REQUIRED ACTION
In the records below, count every line that includes the word "description". Provide the total alone.

INPUT RECORDS
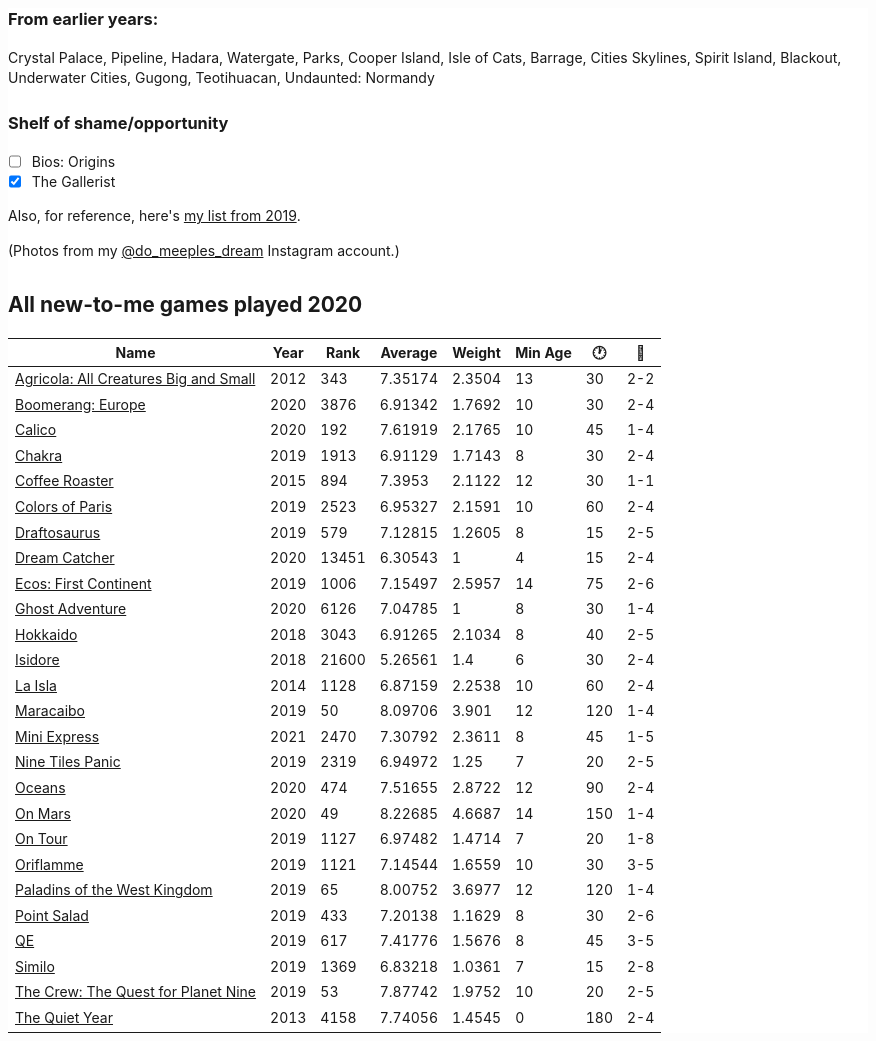 ### From earlier years:

Crystal Palace, Pipeline, Hadara, Watergate, Parks, Cooper Island, Isle of Cats, Barrage, Cities Skylines, Spirit Island, Blackout, Underwater Cities, Gugong, Teotihuacan, Undaunted: Normandy

### Shelf of shame/opportunity

* [ ] Bios: Origins
* [x] The Gallerist

Also, for reference, here's [my list from 2019](../2020-02-08-the-9-bestish-games-discovered-in-2019/).

(Photos from my [@do\_meeples\_dream](https://www.instagram.com/do_meeples_dream/) Instagram account.)

## All new-to-me games played 2020

|Name|Year|Rank|Average|Weight|Min Age|🕐|👥|
|----|----|----|-------|------|---|-|-|
|[Agricola: All Creatures Big and Small](https://boardgamegeek.com/boardgame/119890)|2012|343|7.35174|2.3504|13|30|2-2|
|[Boomerang: Europe](https://boardgamegeek.com/boardgame/300367)|2020|3876|6.91342|1.7692|10|30|2-4|
|[Calico](https://boardgamegeek.com/boardgame/283155)|2020|192|7.61919|2.1765|10|45|1-4|
|[Chakra](https://boardgamegeek.com/boardgame/267378)|2019|1913|6.91129|1.7143|8|30|2-4|
|[Coffee Roaster](https://boardgamegeek.com/boardgame/196526)|2015|894|7.3953|2.1122|12|30|1-1|
|[Colors of Paris](https://boardgamegeek.com/boardgame/269160)|2019|2523|6.95327|2.1591|10|60|2-4|
|[Draftosaurus](https://boardgamegeek.com/boardgame/264055)|2019|579|7.12815|1.2605|8|15|2-5|
|[Dream Catcher](https://boardgamegeek.com/boardgame/299028)|2020|13451|6.30543|1|4|15|2-4|
|[Ecos: First Continent](https://boardgamegeek.com/boardgame/279254)|2019|1006|7.15497|2.5957|14|75|2-6|
|[Ghost Adventure](https://boardgamegeek.com/boardgame/275032)|2020|6126|7.04785|1|8|30|1-4|
|[Hokkaido](https://boardgamegeek.com/boardgame/260332)|2018|3043|6.91265|2.1034|8|40|2-5|
|[Isidore](https://boardgamegeek.com/boardgame/246317)|2018|21600|5.26561|1.4|6|30|2-4|
|[La Isla](https://boardgamegeek.com/boardgame/154246)|2014|1128|6.87159|2.2538|10|60|2-4|
|[Maracaibo](https://boardgamegeek.com/boardgame/276025)|2019|50|8.09706|3.901|12|120|1-4|
|[Mini Express](https://boardgamegeek.com/boardgame/300751)|2021|2470|7.30792|2.3611|8|45|1-5|
|[Nine Tiles Panic](https://boardgamegeek.com/boardgame/279869)|2019|2319|6.94972|1.25|7|20|2-5|
|[Oceans](https://boardgamegeek.com/boardgame/232414)|2020|474|7.51655|2.8722|12|90|2-4|
|[On Mars](https://boardgamegeek.com/boardgame/184267)|2020|49|8.22685|4.6687|14|150|1-4|
|[On Tour](https://boardgamegeek.com/boardgame/251412)|2019|1127|6.97482|1.4714|7|20|1-8|
|[Oriflamme](https://boardgamegeek.com/boardgame/287084)|2019|1121|7.14544|1.6559|10|30|3-5|
|[Paladins of the West Kingdom](https://boardgamegeek.com/boardgame/266810)|2019|65|8.00752|3.6977|12|120|1-4|
|[Point Salad](https://boardgamegeek.com/boardgame/274960)|2019|433|7.20138|1.1629|8|30|2-6|
|[QE](https://boardgamegeek.com/boardgame/266830)|2019|617|7.41776|1.5676|8|45|3-5|
|[Similo](https://boardgamegeek.com/boardgame/268620)|2019|1369|6.83218|1.0361|7|15|2-8|
|[The Crew: The Quest for Planet Nine](https://boardgamegeek.com/boardgame/284083)|2019|53|7.87742|1.9752|10|20|2-5|
|[The Quiet Year](https://boardgamegeek.com/boardgame/161880)|2013|4158|7.74056|1.4545|0|180|2-4|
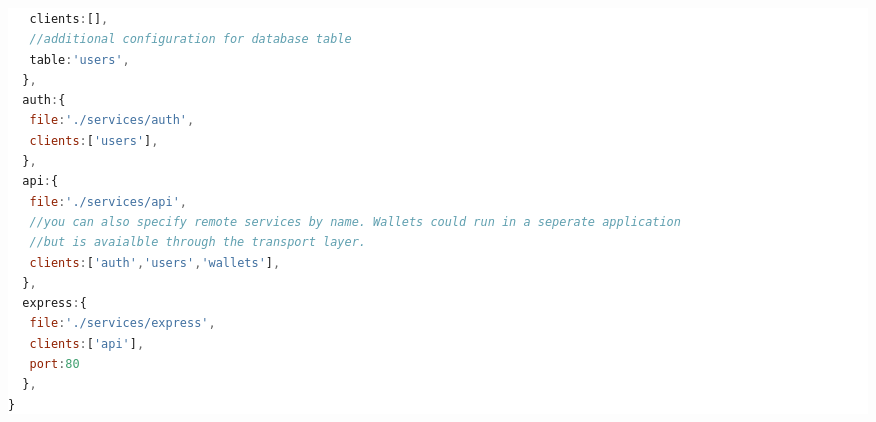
 ```js
   clients:[],
   //additional configuration for database table
   table:'users',
  },
  auth:{
   file:'./services/auth', 
   clients:['users'],
  },
  api:{
   file:'./services/api', 
   //you can also specify remote services by name. Wallets could run in a seperate application
   //but is avaialble through the transport layer.
   clients:['auth','users','wallets'],
  },
  express:{
   file:'./services/express', 
   clients:['api'],
   port:80
  },
}

```




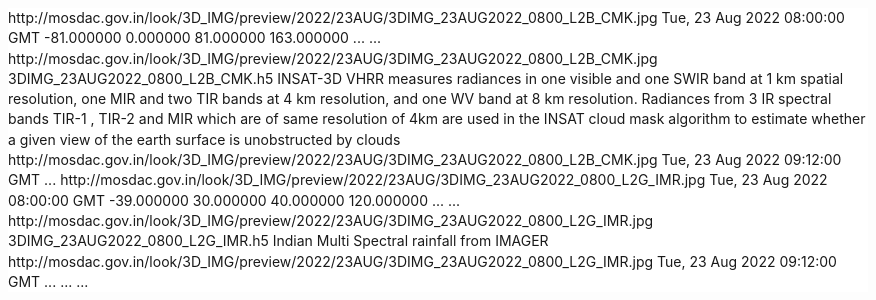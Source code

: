 <title>3DIMG_L2B_CMK</title>
<link>http://mosdac.gov.in/look/3D_IMG/preview/2022/23AUG/3DIMG_23AUG2022_0800_L2B_CMK.jpg</link>
<datacasting:acquisitionStartDate>Tue, 23 Aug 2022 08:00:00 GMT</datacasting:acquisitionStartDate>
<georss:where>
<gml:Envelope>
<gml:lowerCorner>-81.000000 0.000000</gml:lowerCorner>
<gml:upperCorner>81.000000 163.000000</gml:upperCorner>
...
</gml:Envelope>
...
</georss:where>
<datacasting:preview>http://mosdac.gov.in/look/3D_IMG/preview/2022/23AUG/3DIMG_23AUG2022_0800_L2B_CMK.jpg</datacasting:preview>
<datacasting:productName>3DIMG_23AUG2022_0800_L2B_CMK.h5</datacasting:productName>
<description>INSAT-3D VHRR measures radiances in one visible and one SWIR band at 1 km spatial resolution, one MIR and two TIR bands at 4 km resolution, and one WV band at 8 km resolution. Radiances from 3 IR spectral bands TIR-1 , TIR-2 and MIR which are of same resolution of 4km are used in the INSAT cloud mask algorithm to estimate whether a given view of the earth surface is unobstructed by clouds</description>
<guid isPermaLink="true">http://mosdac.gov.in/look/3D_IMG/preview/2022/23AUG/3DIMG_23AUG2022_0800_L2B_CMK.jpg</guid>
<pubDate>Tue, 23 Aug 2022 09:12:00 GMT</pubDate>
...
</item>
<item>
<title>3DIMG_L2G_IMR</title>
<link>http://mosdac.gov.in/look/3D_IMG/preview/2022/23AUG/3DIMG_23AUG2022_0800_L2G_IMR.jpg</link>
<datacasting:acquisitionStartDate>Tue, 23 Aug 2022 08:00:00 GMT</datacasting:acquisitionStartDate>
<georss:where>
<gml:Envelope>
<gml:lowerCorner>-39.000000 30.000000</gml:lowerCorner>
<gml:upperCorner>40.000000 120.000000</gml:upperCorner>
...
</gml:Envelope>
...
</georss:where>
<datacasting:preview>http://mosdac.gov.in/look/3D_IMG/preview/2022/23AUG/3DIMG_23AUG2022_0800_L2G_IMR.jpg</datacasting:preview>
<datacasting:productName>3DIMG_23AUG2022_0800_L2G_IMR.h5</datacasting:productName>
<description>Indian Multi Spectral rainfall from IMAGER</description>
<guid isPermaLink="true">http://mosdac.gov.in/look/3D_IMG/preview/2022/23AUG/3DIMG_23AUG2022_0800_L2G_IMR.jpg</guid>
<pubDate>Tue, 23 Aug 2022 09:12:00 GMT</pubDate>
...
</item>
...
</channel>
...
</rss>
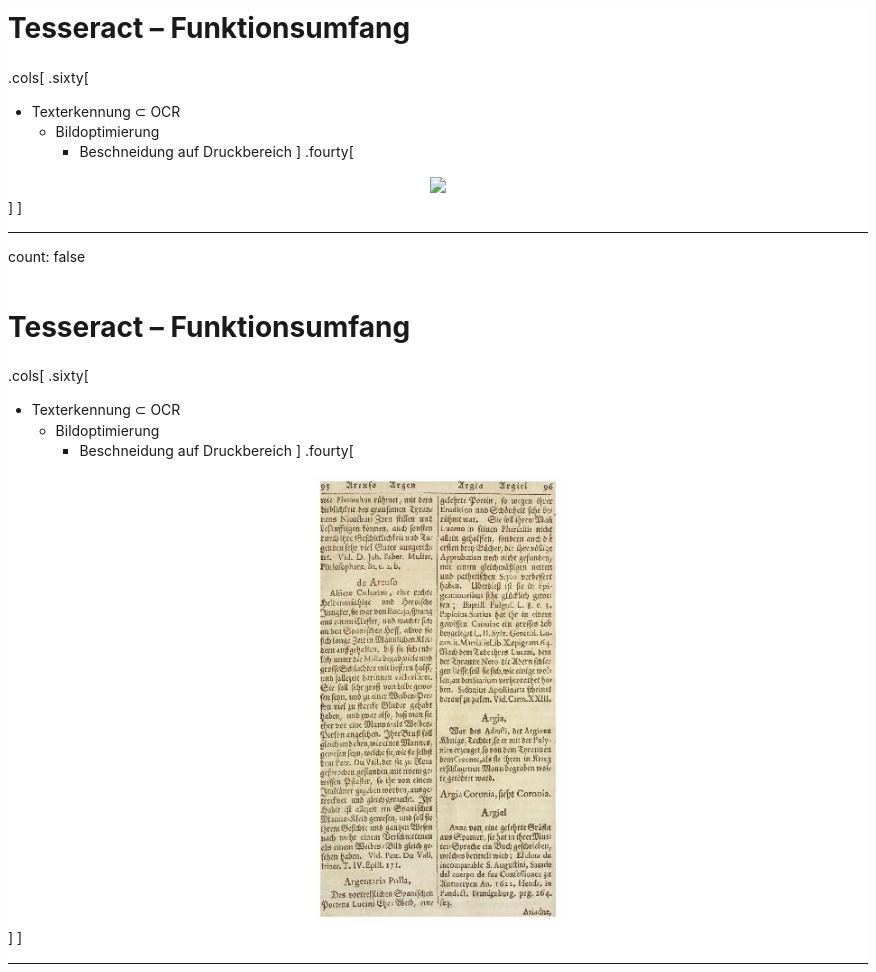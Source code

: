 # Tesseract – Funktionsumfang

.cols[
.sixty[
- Texterkennung ⊂ OCR
    + Bildoptimierung
        * Beschneidung auf Druckbereich
]
.fourty[
<center>
<img src="img/cropping_in.svg" width="250px" />
</center>
]
]

---

count: false

# Tesseract – Funktionsumfang

.cols[
.sixty[
- Texterkennung ⊂ OCR
    + Bildoptimierung
        * Beschneidung auf Druckbereich
]
.fourty[
<center>
<img src="img/cropping_out.svg" width="250px" />
</center>
]
]

---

RESULT FOR THIS EXERCISE
2